#### EXERCISE PROMPT
Pictures do not belong in the copy; transcribe everything else in the records exactly.

#### TASK INPUT
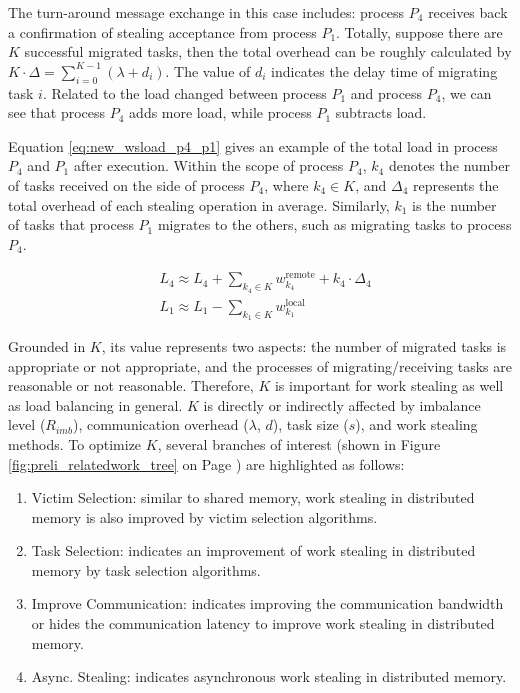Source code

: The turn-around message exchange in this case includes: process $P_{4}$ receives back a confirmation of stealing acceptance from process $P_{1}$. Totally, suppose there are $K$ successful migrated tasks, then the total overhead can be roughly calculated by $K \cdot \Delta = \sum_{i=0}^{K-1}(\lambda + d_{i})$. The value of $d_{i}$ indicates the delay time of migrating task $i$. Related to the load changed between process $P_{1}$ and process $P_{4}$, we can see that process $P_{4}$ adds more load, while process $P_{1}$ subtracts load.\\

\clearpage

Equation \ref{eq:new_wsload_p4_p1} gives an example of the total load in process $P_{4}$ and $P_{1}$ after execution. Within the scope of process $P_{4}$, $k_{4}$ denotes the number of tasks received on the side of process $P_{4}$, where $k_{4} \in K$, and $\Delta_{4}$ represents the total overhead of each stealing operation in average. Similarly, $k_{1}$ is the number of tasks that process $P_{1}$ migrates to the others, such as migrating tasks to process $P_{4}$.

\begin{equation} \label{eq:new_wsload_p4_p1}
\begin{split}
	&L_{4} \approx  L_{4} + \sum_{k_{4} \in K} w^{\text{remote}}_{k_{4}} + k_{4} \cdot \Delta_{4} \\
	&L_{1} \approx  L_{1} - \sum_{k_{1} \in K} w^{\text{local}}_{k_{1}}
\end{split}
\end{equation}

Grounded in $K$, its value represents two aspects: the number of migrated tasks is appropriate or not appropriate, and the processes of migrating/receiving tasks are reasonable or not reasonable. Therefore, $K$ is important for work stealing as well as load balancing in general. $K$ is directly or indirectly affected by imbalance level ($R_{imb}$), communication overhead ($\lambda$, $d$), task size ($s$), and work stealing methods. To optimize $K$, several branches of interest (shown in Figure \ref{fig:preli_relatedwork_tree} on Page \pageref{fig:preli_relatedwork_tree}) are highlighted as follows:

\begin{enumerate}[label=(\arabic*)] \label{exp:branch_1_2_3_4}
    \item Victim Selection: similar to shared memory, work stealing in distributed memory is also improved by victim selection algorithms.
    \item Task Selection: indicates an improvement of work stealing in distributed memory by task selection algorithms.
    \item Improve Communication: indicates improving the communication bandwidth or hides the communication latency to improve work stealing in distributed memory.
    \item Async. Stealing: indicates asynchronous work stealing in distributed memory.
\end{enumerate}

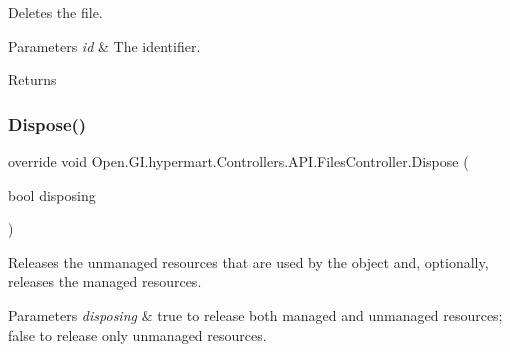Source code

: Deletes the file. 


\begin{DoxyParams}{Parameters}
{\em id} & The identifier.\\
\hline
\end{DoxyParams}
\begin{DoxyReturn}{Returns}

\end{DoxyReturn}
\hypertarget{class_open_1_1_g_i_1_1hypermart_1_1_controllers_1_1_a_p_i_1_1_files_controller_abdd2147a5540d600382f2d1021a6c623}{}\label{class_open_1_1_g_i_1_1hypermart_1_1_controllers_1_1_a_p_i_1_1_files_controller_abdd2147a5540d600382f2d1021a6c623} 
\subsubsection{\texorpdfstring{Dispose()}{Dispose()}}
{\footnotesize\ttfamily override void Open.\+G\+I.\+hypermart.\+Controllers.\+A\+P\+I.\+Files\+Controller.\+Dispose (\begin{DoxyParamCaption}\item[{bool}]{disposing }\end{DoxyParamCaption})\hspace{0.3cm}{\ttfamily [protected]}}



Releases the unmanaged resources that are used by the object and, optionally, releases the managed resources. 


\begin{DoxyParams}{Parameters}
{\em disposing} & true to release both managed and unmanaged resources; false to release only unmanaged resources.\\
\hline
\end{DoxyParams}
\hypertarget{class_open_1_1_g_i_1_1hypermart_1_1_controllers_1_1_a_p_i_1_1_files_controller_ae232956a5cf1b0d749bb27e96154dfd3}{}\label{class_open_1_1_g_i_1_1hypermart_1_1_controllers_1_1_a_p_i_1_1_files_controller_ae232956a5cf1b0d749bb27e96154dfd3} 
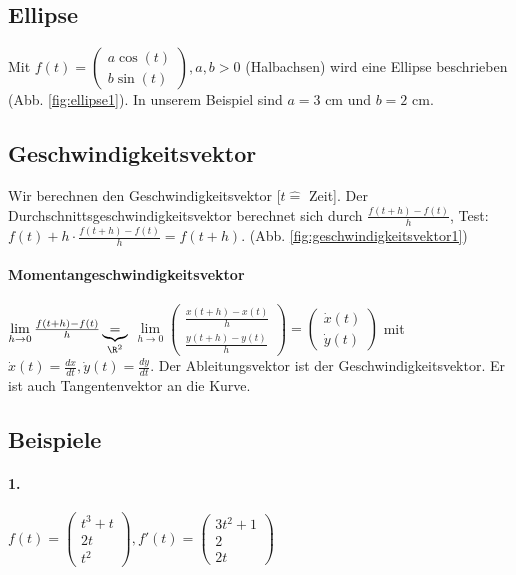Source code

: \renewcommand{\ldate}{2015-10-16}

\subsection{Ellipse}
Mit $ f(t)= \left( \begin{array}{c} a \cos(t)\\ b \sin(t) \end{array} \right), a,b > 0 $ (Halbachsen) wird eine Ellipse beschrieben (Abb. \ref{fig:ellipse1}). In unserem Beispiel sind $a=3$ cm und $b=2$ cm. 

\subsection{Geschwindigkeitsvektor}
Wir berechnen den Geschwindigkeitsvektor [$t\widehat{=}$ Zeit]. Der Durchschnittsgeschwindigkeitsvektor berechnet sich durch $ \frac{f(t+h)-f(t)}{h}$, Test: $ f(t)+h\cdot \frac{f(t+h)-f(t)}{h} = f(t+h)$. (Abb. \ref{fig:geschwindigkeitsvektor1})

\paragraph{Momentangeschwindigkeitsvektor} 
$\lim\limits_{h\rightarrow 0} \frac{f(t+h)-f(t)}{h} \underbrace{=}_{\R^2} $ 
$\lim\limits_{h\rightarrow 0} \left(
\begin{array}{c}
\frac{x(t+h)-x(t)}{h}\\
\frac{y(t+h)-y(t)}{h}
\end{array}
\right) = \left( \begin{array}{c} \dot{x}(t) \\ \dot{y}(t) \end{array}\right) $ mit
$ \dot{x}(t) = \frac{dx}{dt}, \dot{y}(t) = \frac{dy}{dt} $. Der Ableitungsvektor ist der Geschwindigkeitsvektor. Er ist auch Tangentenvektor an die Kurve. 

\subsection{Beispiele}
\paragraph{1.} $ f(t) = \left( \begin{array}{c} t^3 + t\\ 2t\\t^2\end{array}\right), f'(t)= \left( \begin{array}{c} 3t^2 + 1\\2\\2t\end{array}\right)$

#### RESPONSE TO THIS TASK
Source code

: The turn-around message exchange in this case includes: process $P_{4}$ receives back a confirmation of stealing acceptance from process $P_{1}$. Totally, suppose there are $K$ successful migrated tasks, then the total overhead can be roughly calculated by $K \cdot \Delta = \sum_{i=0}^{K-1}(\lambda + d_{i})$. The value of $d_{i}$ indicates the delay time of migrating task $i$. Related to the load changed between process $P_{1}$ and process $P_{4}$, we can see that process $P_{4}$ adds more load, while process $P_{1}$ subtracts load.\\

\clearpage

Equation \ref{eq:new_wsload_p4_p1} gives an example of the total load in process $P_{4}$ and $P_{1}$ after execution. Within the scope of process $P_{4}$, $k_{4}$ denotes the number of tasks received on the side of process $P_{4}$, where $k_{4} \in K$, and $\Delta_{4}$ represents the total overhead of each stealing operation in average. Similarly, $k_{1}$ is the number of tasks that process $P_{1}$ migrates to the others, such as migrating tasks to process $P_{4}$.

\begin{equation} \label{eq:new_wsload_p4_p1}
\begin{split}
	&L_{4} \approx  L_{4} + \sum_{k_{4} \in K} w^{\text{remote}}_{k_{4}} + k_{4} \cdot \Delta_{4} \\
	&L_{1} \approx  L_{1} - \sum_{k_{1} \in K} w^{\text{local}}_{k_{1}}
\end{split}
\end{equation}

Grounded in $K$, its value represents two aspects: the number of migrated tasks is appropriate or not appropriate, and the processes of migrating/receiving tasks are reasonable or not reasonable. Therefore, $K$ is important for work stealing as well as load balancing in general. $K$ is directly or indirectly affected by imbalance level ($R_{imb}$), communication overhead ($\lambda$, $d$), task size ($s$), and work stealing methods. To optimize $K$, several branches of interest (shown in Figure \ref{fig:preli_relatedwork_tree} on Page \pageref{fig:preli_relatedwork_tree}) are highlighted as follows:

\begin{enumerate}[label=(\arabic*)] \label{exp:branch_1_2_3_4}
    \item Victim Selection: similar to shared memory, work stealing in distributed memory is also improved by victim selection algorithms.
    \item Task Selection: indicates an improvement of work stealing in distributed memory by task selection algorithms.
    \item Improve Communication: indicates improving the communication bandwidth or hides the communication latency to improve work stealing in distributed memory.
    \item Async. Stealing: indicates asynchronous work stealing in distributed memory.
\end{enumerate}

Source code

: Deletes the file. 


\begin{DoxyParams}{Parameters}
{\em id} & The identifier.\\
\hline
\end{DoxyParams}
\begin{DoxyReturn}{Returns}

\end{DoxyReturn}
\hypertarget{class_open_1_1_g_i_1_1hypermart_1_1_controllers_1_1_a_p_i_1_1_files_controller_abdd2147a5540d600382f2d1021a6c623}{}\label{class_open_1_1_g_i_1_1hypermart_1_1_controllers_1_1_a_p_i_1_1_files_controller_abdd2147a5540d600382f2d1021a6c623} 
\subsubsection{\texorpdfstring{Dispose()}{Dispose()}}
{\footnotesize\ttfamily override void Open.\+G\+I.\+hypermart.\+Controllers.\+A\+P\+I.\+Files\+Controller.\+Dispose (\begin{DoxyParamCaption}\item[{bool}]{disposing }\end{DoxyParamCaption})\hspace{0.3cm}{\ttfamily [protected]}}



Releases the unmanaged resources that are used by the object and, optionally, releases the managed resources. 


\begin{DoxyParams}{Parameters}
{\em disposing} & true to release both managed and unmanaged resources; false to release only unmanaged resources.\\
\hline
\end{DoxyParams}
\hypertarget{class_open_1_1_g_i_1_1hypermart_1_1_controllers_1_1_a_p_i_1_1_files_controller_ae232956a5cf1b0d749bb27e96154dfd3}{}\label{class_open_1_1_g_i_1_1hypermart_1_1_controllers_1_1_a_p_i_1_1_files_controller_ae232956a5cf1b0d749bb27e96154dfd3} 
Source code

: \renewcommand{\ldate}{2015-10-16}

\subsection{Ellipse}
Mit $ f(t)= \left( \begin{array}{c} a \cos(t)\\ b \sin(t) \end{array} \right), a,b > 0 $ (Halbachsen) wird eine Ellipse beschrieben (Abb. \ref{fig:ellipse1}). In unserem Beispiel sind $a=3$ cm und $b=2$ cm. 

\subsection{Geschwindigkeitsvektor}
Wir berechnen den Geschwindigkeitsvektor [$t\widehat{=}$ Zeit]. Der Durchschnittsgeschwindigkeitsvektor berechnet sich durch $ \frac{f(t+h)-f(t)}{h}$, Test: $ f(t)+h\cdot \frac{f(t+h)-f(t)}{h} = f(t+h)$. (Abb. \ref{fig:geschwindigkeitsvektor1})

\paragraph{Momentangeschwindigkeitsvektor} 
$\lim\limits_{h\rightarrow 0} \frac{f(t+h)-f(t)}{h} \underbrace{=}_{\R^2} $ 
$\lim\limits_{h\rightarrow 0} \left(
\begin{array}{c}
\frac{x(t+h)-x(t)}{h}\\
\frac{y(t+h)-y(t)}{h}
\end{array}
\right) = \left( \begin{array}{c} \dot{x}(t) \\ \dot{y}(t) \end{array}\right) $ mit
$ \dot{x}(t) = \frac{dx}{dt}, \dot{y}(t) = \frac{dy}{dt} $. Der Ableitungsvektor ist der Geschwindigkeitsvektor. Er ist auch Tangentenvektor an die Kurve. 

\subsection{Beispiele}
\paragraph{1.} $ f(t) = \left( \begin{array}{c} t^3 + t\\ 2t\\t^2\end{array}\right), f'(t)= \left( \begin{array}{c} 3t^2 + 1\\2\\2t\end{array}\right)$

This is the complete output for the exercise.